Cabia tudo na vastidão do meu medo. E o universo era o saco. Solidão e pânico. Sempre tive medo. Ainda na memória me vejo. Olhos arregalados perseguindo o movimento lento e ameaçador. Ele era como um monstro. Uma fera que espreitava as ruas da minha imaginação de guri.

Tinha olhos profundos e uma barba espessa. Caminhava lentamente carregando o peso de um corpo cansado e maltrapilho. Nas costas o temido saco.

Os discursos que construíam a imagem daquele homem me diziam que era para “pegar as crianças mal educadas”. Era uma ameaça, um risco que nós meninos do Recinto da Viação Férrea temíamos.

Não lembro o nome. E me sinto culpado por isso. É como se tivéssemos definitivamente tirado a humanidade daquele homem. Sim. Era um homem. E isso, agora, já com os meus quarenta e cinco anos, me faz pensar. Havia uma história sob o andar lento e pesado daquela criatura. Uma história que ia muito além de sua figura triste a perambular pelos trilhos da minha memória. História que nós crianças não queríamos conhecer. Não podíamos. Ele era o nosso monstro. Nossa criatura dos sonhos e pesadelos.

Quando queriam nos assustar, diziam que ele ia nos “pegar”. “Olha o homem do saco...” e nós tremíamos.

Reduzira, ele, o homem do saco, toda a sua vida. Para caber em seu encardido saco, carregado nas costas.

As vezes penso que fazemos a mesma coisa. Nossas “pequenas” vidas. Carregadas em nossas malas, nossos computadores, nossos telefones, nossos carros...

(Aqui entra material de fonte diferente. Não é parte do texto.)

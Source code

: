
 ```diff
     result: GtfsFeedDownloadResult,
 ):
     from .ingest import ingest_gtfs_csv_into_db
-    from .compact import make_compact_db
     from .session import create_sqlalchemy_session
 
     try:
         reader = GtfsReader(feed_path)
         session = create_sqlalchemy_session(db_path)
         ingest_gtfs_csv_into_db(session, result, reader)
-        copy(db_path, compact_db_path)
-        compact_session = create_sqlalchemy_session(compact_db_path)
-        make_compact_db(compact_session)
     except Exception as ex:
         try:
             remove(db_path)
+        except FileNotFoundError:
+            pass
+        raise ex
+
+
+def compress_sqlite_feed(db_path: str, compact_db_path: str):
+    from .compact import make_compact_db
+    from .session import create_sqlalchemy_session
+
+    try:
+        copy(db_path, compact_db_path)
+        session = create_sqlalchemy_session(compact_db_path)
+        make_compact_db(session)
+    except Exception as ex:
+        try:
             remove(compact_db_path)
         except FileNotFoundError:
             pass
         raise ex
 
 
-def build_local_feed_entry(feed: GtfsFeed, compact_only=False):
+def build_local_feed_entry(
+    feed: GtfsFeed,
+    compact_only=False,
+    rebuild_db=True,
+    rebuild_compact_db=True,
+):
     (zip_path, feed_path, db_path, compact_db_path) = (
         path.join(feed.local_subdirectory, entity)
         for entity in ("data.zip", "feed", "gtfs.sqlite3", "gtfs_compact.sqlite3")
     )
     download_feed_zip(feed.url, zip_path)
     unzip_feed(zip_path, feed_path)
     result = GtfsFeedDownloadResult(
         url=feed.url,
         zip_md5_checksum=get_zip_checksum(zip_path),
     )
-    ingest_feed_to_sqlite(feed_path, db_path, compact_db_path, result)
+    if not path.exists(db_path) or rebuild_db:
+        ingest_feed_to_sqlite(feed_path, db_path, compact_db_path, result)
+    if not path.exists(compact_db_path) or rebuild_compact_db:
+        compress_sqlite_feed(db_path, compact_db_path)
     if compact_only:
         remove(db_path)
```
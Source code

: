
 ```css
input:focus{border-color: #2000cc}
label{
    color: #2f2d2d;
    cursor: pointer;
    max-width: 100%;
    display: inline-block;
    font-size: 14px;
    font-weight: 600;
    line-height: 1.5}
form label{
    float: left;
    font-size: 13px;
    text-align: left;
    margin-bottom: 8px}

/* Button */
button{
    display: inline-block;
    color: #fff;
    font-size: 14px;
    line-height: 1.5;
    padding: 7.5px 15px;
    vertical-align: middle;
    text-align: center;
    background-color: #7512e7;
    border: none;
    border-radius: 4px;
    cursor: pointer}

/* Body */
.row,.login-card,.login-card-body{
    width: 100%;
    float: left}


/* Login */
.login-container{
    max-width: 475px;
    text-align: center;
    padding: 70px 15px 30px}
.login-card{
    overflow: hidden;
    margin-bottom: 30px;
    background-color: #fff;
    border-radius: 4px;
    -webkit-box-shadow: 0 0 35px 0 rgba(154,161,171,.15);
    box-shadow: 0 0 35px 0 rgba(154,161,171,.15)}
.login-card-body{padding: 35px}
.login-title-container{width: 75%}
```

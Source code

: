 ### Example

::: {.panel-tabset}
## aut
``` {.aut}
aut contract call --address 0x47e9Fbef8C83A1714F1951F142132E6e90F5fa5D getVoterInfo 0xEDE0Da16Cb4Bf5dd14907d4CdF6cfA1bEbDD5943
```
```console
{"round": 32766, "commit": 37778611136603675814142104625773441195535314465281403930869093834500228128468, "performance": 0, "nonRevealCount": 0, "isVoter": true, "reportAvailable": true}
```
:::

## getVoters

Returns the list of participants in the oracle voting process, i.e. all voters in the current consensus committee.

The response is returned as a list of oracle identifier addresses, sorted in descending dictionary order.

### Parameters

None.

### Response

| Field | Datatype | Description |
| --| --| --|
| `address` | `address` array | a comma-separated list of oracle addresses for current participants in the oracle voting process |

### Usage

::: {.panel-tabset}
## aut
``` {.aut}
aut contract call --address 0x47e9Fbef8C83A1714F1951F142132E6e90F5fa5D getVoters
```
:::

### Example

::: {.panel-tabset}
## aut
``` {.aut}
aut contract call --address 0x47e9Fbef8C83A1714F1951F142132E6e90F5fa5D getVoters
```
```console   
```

Somos um pouco mais “limpos” e vistosos. Mas a pobreza é a mesma. E a velocidade com que movemos nossos corpos, não nos distância muito dos passos cansados do “homem do saco”. Ele era o monstro da minha rua, da minha infância. Nós somos os monstros de nós mesmos.

Em nossas costas, muito bem acondicionado, carregamos o nosso “eu”, nossa identidade, exatamente igual a de todo o resto.

Lembro de ver o homem do saco sentado comendo um pedaço de pão. O tempo era dele. Apenas o tempo. Nada mais lhe pertencia. Só o tempo. Caminhava, sentava, parava, andava, no ritmo que queria.

Os “novos homens do saco” são apenas fluxos. Tão despersonalizados que se confundem nos gosto, atitude, estilo e pensamento. E não podem parar. Jamais podem largar o saco, a mala que carregam sobre os ombros. Pelo contrário. Devem acompanhar o discurso que lhes obriga a sempre “evoluírem”, a sempre “aprenderem mais” a sempre “aperfeiçoarem-se” mais.

A mala, o saco... deve estar sempre cheio. Carregado. Carregado de informação, de conhecimento, de certificados, de capacidades... e a rua se torna o mundo, e o mundo é um movimento de velocidade e não-pertencimento a nada.

Somos sugados, devorados por um espírito que exige sempre mais de nosso corpo e da nossa mente. Até o esgotamento.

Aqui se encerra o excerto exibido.